SeamUp
International Coach
Exactly. So when you aren't winning you lose the job. The history of the test game has shown that there aren't many captains for more than 10 years and he was one of them for a reason.I've addressed a couple of these points already. Most of the rest are too subjective to hold conversation on. You believe them to be important in part because you hold a high opinion of him as a captain. I believe them to be unimportant in part because I do not.
Don't you think that the primary job of a captain is to win matches though? Given that everyone else won a higher percentage of games than him, doesn't this lower him in your estimation?
Tactically he wasn't a Vaughan or a Fleming but he knew when his sides had to go for the throat and when they had to sit back and absorb pressure. He was the one responsible for quite a few things that don't just happen. Someone has to drive ideas and make them happen and he did.

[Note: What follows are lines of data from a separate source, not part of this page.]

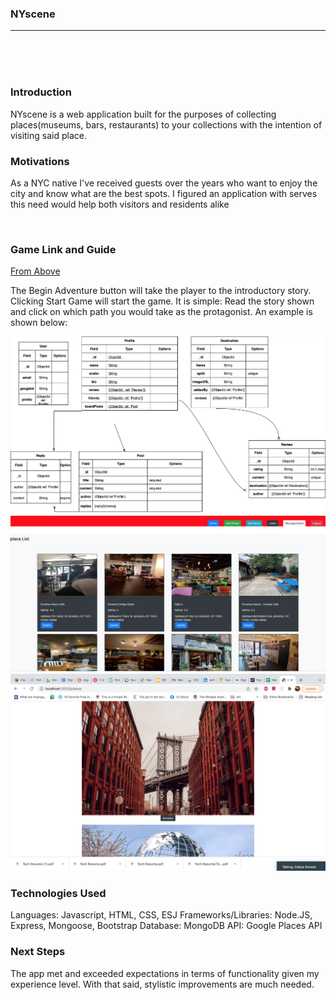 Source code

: 
### NYscene


---

<br>
<br>
<br>

### Introduction
NYscene is a web application built for the purposes of collecting places(museums, bars, restaurants) to your collections with the intention of visiting said place.


### Motivations

As a NYC native I've received guests over the years who want to enjoy the city and know what are the best spots. I figured an application with serves this need would help both visitors and residents alike

<br>

### Game Link and Guide

[From Above](https://fromabove.surge.sh/)


The Begin Adventure button will take the player to the introductory story. Clicking Start Game will start the game. 
It is simple: Read the story shown and click on which path you would take as the protagonist. An example is shown below:

![image](/images/NYsceneERD.drawio.png)
![image](/images/NYscene_list_view.png)
![image](images/NYscene_places_view.png)
<br>



### Technologies Used

Languages: Javascript, HTML, CSS, ESJ
Frameworks/Libraries: Node.JS, Express, Mongoose, Bootstrap
Database: MongoDB
API: Google Places API


### Next Steps

The app met and exceeded expectations in terms of functionality given my experience level. With that said, stylistic improvements are much needed.





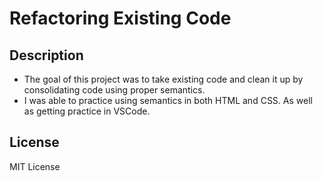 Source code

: # Refactoring Existing Code

## Description
- The goal of this project was to take existing code and clean it up by consolidating code using proper semantics.
- I was able to practice using semantics in both HTML and CSS. As well as getting practice in VSCode.


## License

MIT License
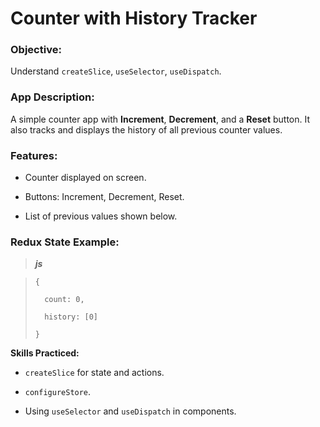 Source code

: # Counter with History Tracker

### Objective: 
Understand `createSlice`, `useSelector`, `useDispatch`.

### App Description:

A simple counter app with **Increment**, **Decrement**, and a **Reset** button. It also tracks and displays the history of all previous counter values.

### Features:

- Counter displayed on screen.

- Buttons: Increment, Decrement, Reset.

- List of previous values shown below.

### Redux State Example:

>***js***

>`{`
>
>`  count: 0,`
>
>`  history: [0]`
>
>`}`

**Skills Practiced:**

- `createSlice` for state and actions.

- `configureStore`.

- Using `useSelector` and `useDispatch` in components. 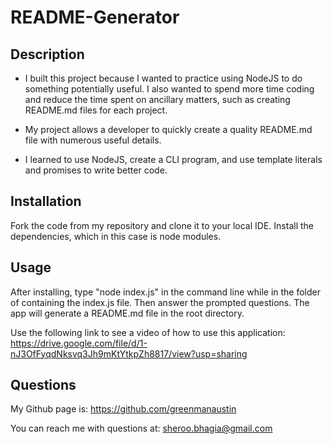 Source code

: # README-Generator

  ## Description

  - I built this project because I wanted to practice using NodeJS to do something potentially useful. I also wanted to spend more time coding and reduce the time spent on ancillary matters, such as creating README.md files for each project.

  - My project allows a developer to quickly create a quality README.md file with numerous useful details.

  - I learned to use NodeJS, create a CLI program, and use template literals and promises to write better code.


  ## Installation

  Fork the code from my repository and clone it to your local IDE. Install the dependencies, which in this case is node modules.

  ## Usage

  After installing, type "node index.js" in the command line while in the folder of containing the index.js file. Then answer the prompted questions. The app will generate a README.md file in the root directory.

  Use the following link to see a video of how to use this application:  https://drive.google.com/file/d/1-nJ3OfFyqdNksvq3Jh9mKtYtkpZh8817/view?usp=sharing
  

  ## Questions

  My Github page is: https://github.com/greenmanaustin

  You can reach me with questions at: sheroo.bhagia@gmail.com
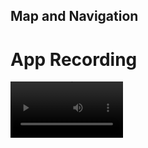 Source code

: ## Map and Navigation

# App Recording

<video src='https://drive.google.com/file/d/1And5gfQWmGNbtxFzPYIhlYL5FhkvrX55/view' width=180/>
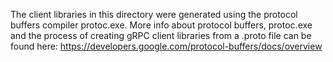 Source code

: The client libraries in this directory were generated using the protocol buffers compiler protoc.exe. More info about protocol buffers, protoc.exe and the process of creating gRPC client libraries from a .proto file can be found here: https://developers.google.com/protocol-buffers/docs/overview
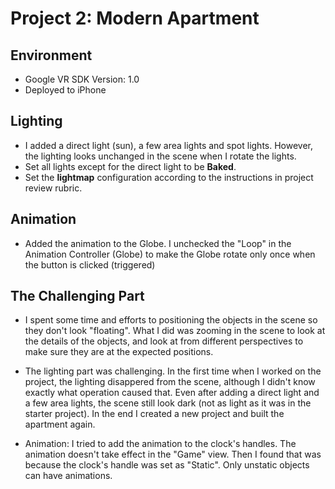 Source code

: # Project 2: Modern Apartment

## Environment

* Google VR SDK Version: 1.0
* Deployed to iPhone

## Lighting

* I added a direct light (sun), a few area lights and spot lights. However, the lighting looks unchanged in the scene when I rotate the lights.
* Set all lights except for the direct light to be **Baked**.
* Set the **lightmap** configuration according to the instructions in project review rubric.

## Animation

* Added the animation to the Globe. I unchecked the "Loop" in the Animation Controller (Globe) to make the Globe rotate only once when the button is clicked (triggered)

## The Challenging Part

* I spent some time and efforts to positioning the objects in the scene so they don't look "floating". What I did was zooming in the scene to look at the details of the objects, and look at from different perspectives to make sure they are at the expected positions.

* The lighting part was challenging. In the first time when I worked on the project, the lighting disappered from the scene, although I didn't know exactly what operation caused that. Even after adding a direct light and a few area lights, the scene still look dark (not as light as it was in the starter project). In the end I created a new project and built the apartment again.

* Animation: I tried to add the animation to the clock's handles. The animation doesn't take effect in the "Game" view. Then I found that was because the clock's handle was set as "Static". Only unstatic objects can have animations.
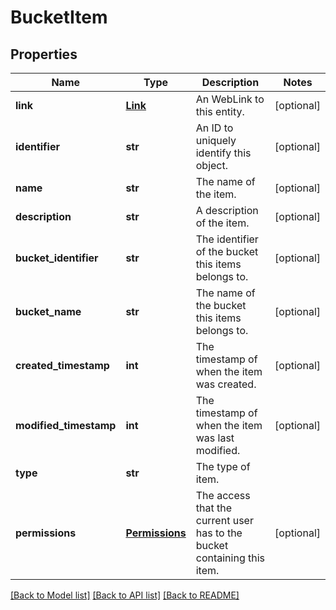 # BucketItem

## Properties
Name | Type | Description | Notes
------------ | ------------- | ------------- | -------------
**link** | [**Link**](Link.md) | An WebLink to this entity. | [optional] 
**identifier** | **str** | An ID to uniquely identify this object. | [optional] 
**name** | **str** | The name of the item. | [optional] 
**description** | **str** | A description of the item. | [optional] 
**bucket_identifier** | **str** | The identifier of the bucket this items belongs to. | [optional] 
**bucket_name** | **str** | The name of the bucket this items belongs to. | [optional] 
**created_timestamp** | **int** | The timestamp of when the item was created. | [optional] 
**modified_timestamp** | **int** | The timestamp of when the item was last modified. | [optional] 
**type** | **str** | The type of item. | 
**permissions** | [**Permissions**](Permissions.md) | The access that the current user has to the bucket containing this item. | [optional] 

[[Back to Model list]](../README.md#documentation-for-models) [[Back to API list]](../README.md#documentation-for-api-endpoints) [[Back to README]](../README.md)


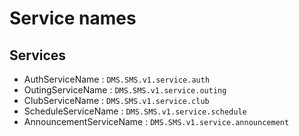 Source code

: # Service names
## Services
- AuthServiceName : `DMS.SMS.v1.service.auth`
- OutingServiceName : `DMS.SMS.v1.service.outing`
- ClubServiceName : `DMS.SMS.v1.service.club`
- ScheduleServiceName : `DMS.SMS.v1.service.schedule`
- AnnouncementServiceName : `DMS.SMS.v1.service.announcement` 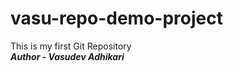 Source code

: # vasu-repo-demo-project
This is my first Git Repository
<br>
<b><i>Author - Vasudev Adhikari</b></i>
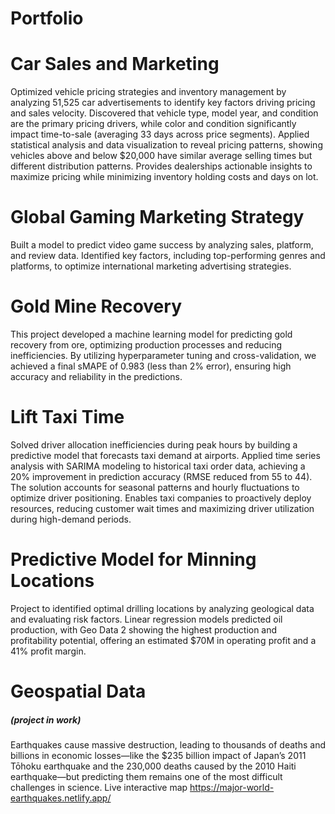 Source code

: # Portfolio 

# Car Sales and Marketing

Optimized vehicle pricing strategies and inventory management by analyzing 51,525 car advertisements to identify key factors driving pricing and sales velocity. Discovered that vehicle type, model year, and condition are the primary pricing drivers, while color and condition significantly impact time-to-sale (averaging 33 days across price segments). Applied statistical analysis and data visualization to reveal pricing patterns, showing vehicles above and below $20,000 have similar average selling times but different distribution patterns. Provides dealerships actionable insights to maximize pricing while minimizing inventory holding costs and days on lot.

# Global Gaming Marketing Strategy

Built a model to predict video game success by analyzing sales, platform, and review data. Identified key factors, including top-performing genres and platforms, to optimize international marketing advertising strategies.

# Gold Mine Recovery 

This project developed a machine learning model for predicting gold recovery from ore, optimizing production processes and reducing inefficiencies. By utilizing hyperparameter tuning and cross-validation, we achieved a final sMAPE of 0.983 (less than 2% error), ensuring high accuracy and reliability in the predictions.

# Lift Taxi Time

Solved driver allocation inefficiencies during peak hours by building a predictive model that forecasts taxi demand at airports. Applied time series analysis with SARIMA modeling to historical taxi order data, achieving a 20% improvement in prediction accuracy (RMSE reduced from 55 to 44). The solution accounts for seasonal patterns and hourly fluctuations to optimize driver positioning. Enables taxi companies to proactively deploy resources, reducing customer wait times and maximizing driver utilization during high-demand periods.

# Predictive Model for Minning Locations

Project to identified optimal drilling locations by analyzing geological data and evaluating risk factors. Linear regression models predicted oil production, with Geo Data 2 showing the highest production and profitability potential, offering an estimated $70M in operating profit and a 41% profit margin.

# Geospatial Data 
##### (project in work)
Earthquakes cause massive destruction, leading to thousands of deaths and billions in economic losses—like the $235 billion impact of Japan’s 2011 Tōhoku earthquake and the 230,000 deaths caused by the 2010 Haiti earthquake—but predicting them remains one of the most difficult challenges in science.
Live interactive map
https://major-world-earthquakes.netlify.app/
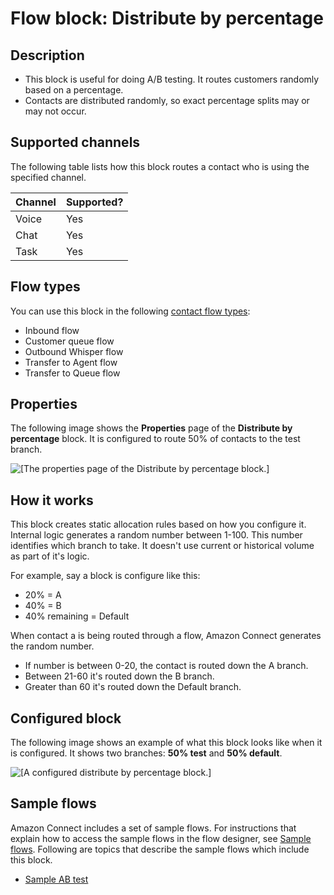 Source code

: # Flow block: Distribute by percentage<a name="distribute-by-percentage"></a>

## Description<a name="distribute-by-percentage-description"></a>
+ This block is useful for doing A/B testing\. It routes customers randomly based on a percentage\.
+ Contacts are distributed randomly, so exact percentage splits may or may not occur\.

## Supported channels<a name="distribute-by-percentage-channels"></a>

The following table lists how this block routes a contact who is using the specified channel\. 


| Channel | Supported? | 
| --- | --- | 
| Voice | Yes | 
| Chat | Yes | 
| Task | Yes | 

## Flow types<a name="distribute-by-percentage-types"></a>

You can use this block in the following [contact flow types](create-contact-flow.md#contact-flow-types):
+ Inbound flow
+ Customer queue flow
+ Outbound Whisper flow
+ Transfer to Agent flow
+ Transfer to Queue flow

## Properties<a name="distribute-by-percentage-properties"></a>

The following image shows the **Properties** page of the **Distribute by percentage** block\. It is configured to route 50% of contacts to the test branch\.

![\[The properties page of the Distribute by percentage block.\]](http://docs.aws.amazon.com/connect/latest/adminguide/images/distribute-by-percentage-properties.png)

## How it works<a name="distribute-by-percentage-works"></a>

This block creates static allocation rules based on how you configure it\. Internal logic generates a random number between 1\-100\. This number identifies which branch to take\. It doesn't use current or historical volume as part of it's logic\.

For example, say a block is configure like this:
+ 20% = A
+ 40% = B
+ 40% remaining = Default

When contact a is being routed through a flow, Amazon Connect generates the random number\. 
+ If number is between 0\-20, the contact is routed down the A branch\.
+ Between 21\-60 it's routed down the B branch\.
+ Greater than 60 it's routed down the Default branch\.

## Configured block<a name="distribute-by-percentage-configured"></a>

The following image shows an example of what this block looks like when it is configured\. It shows two branches: **50% test** and **50% default**\.

![\[A configured distribute by percentage block.\]](http://docs.aws.amazon.com/connect/latest/adminguide/images/distribute-by-percentage-configured.png)

## Sample flows<a name="distribute-by-percentage-samples"></a>

Amazon Connect includes a set of sample flows\. For instructions that explain how to access the sample flows in the flow designer, see [Sample flows](contact-flow-samples.md)\. Following are topics that describe the sample flows which include this block\.
+ [Sample AB test](sample-ab-test.md) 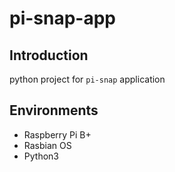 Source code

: # pi-snap-app

## Introduction

python project for `pi-snap` application

## Environments

- Raspberry Pi B+
- Rasbian OS
- Python3
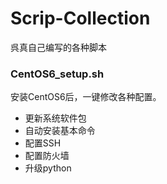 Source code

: # Scrip-Collection
呉真自己编写的各种脚本
### CentOS6_setup.sh
安装CentOS6后，一键修改各种配置。
* 更新系统软件包
* 自动安装基本命令
* 配置SSH
* 配置防火墙
* 升级python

So to sum up, he was a leader of men who his team mates followed and wanted to play for. He had to take over and still perform his skills (opening the batting , dealing with transformations targets and being not technically perfect had to use up a lot of mental reserve but still produced as a leader and you don't want to give him credit for that ?) Wow.
Pollock was sincere but undemonstrative as a captain. I used to watch Pollock go bowl , moan at his fielders and shake his head as a captain because he was a bowler. Nice to have the Woolmer carry over a bit and the fixtures he had like Stephen mentions. We needed personality and Smith gave us that.
The fact that you are going on pure win/loss ratios and the fact he didn't field 5 slips and a gully and had a silly mid-on and silly mid-off and went gung-ho is laughable.